§ EXERCISE AIM: Of the lines below, copy those that hold the word "displaystyle".

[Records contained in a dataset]
==*==

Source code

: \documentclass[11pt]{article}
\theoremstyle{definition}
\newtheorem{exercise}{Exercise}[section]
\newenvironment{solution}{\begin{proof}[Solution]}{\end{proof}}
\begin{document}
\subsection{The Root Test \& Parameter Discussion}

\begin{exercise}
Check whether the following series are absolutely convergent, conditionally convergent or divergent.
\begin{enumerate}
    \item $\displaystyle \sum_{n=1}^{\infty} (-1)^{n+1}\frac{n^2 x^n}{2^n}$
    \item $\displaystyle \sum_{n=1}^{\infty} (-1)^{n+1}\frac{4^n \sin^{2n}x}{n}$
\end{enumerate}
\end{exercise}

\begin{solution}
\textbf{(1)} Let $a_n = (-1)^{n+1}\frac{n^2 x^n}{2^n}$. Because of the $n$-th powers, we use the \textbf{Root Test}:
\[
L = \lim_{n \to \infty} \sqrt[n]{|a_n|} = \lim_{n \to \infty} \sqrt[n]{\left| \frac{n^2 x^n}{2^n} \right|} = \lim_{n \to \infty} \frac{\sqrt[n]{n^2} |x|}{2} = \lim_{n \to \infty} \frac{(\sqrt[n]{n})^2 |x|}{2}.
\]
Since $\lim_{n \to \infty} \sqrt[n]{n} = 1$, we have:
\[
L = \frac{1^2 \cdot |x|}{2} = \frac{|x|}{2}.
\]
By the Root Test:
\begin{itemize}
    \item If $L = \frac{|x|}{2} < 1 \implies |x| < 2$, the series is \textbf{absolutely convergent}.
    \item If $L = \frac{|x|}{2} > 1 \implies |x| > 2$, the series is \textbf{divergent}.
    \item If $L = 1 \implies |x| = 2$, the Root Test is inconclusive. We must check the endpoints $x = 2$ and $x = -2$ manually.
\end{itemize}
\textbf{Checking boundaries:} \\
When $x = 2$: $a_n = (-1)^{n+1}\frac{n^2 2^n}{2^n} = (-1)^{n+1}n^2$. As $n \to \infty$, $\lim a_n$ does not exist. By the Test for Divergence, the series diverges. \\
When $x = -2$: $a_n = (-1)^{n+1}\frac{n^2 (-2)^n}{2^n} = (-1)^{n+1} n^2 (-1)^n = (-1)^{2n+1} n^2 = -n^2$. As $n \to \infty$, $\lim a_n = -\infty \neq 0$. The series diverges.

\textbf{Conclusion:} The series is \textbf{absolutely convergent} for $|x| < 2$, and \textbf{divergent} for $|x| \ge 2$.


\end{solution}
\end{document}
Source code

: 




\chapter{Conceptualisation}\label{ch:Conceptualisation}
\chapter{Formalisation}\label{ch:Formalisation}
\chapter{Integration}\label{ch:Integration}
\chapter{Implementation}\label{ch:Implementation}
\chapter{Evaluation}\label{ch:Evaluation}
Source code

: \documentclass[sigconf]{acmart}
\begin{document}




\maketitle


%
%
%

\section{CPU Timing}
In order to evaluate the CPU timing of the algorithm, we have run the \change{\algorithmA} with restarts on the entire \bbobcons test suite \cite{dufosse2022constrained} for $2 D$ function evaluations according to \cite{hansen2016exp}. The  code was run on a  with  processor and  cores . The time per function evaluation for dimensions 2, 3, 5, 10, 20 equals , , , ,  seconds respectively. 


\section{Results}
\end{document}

==*==

§ EXERCISE RESULT:
    \item $\displaystyle \sum_{n=1}^{\infty} (-1)^{n+1}\frac{n^2 x^n}{2^n}$
    \item $\displaystyle \sum_{n=1}^{\infty} (-1)^{n+1}\frac{4^n \sin^{2n}x}{n}$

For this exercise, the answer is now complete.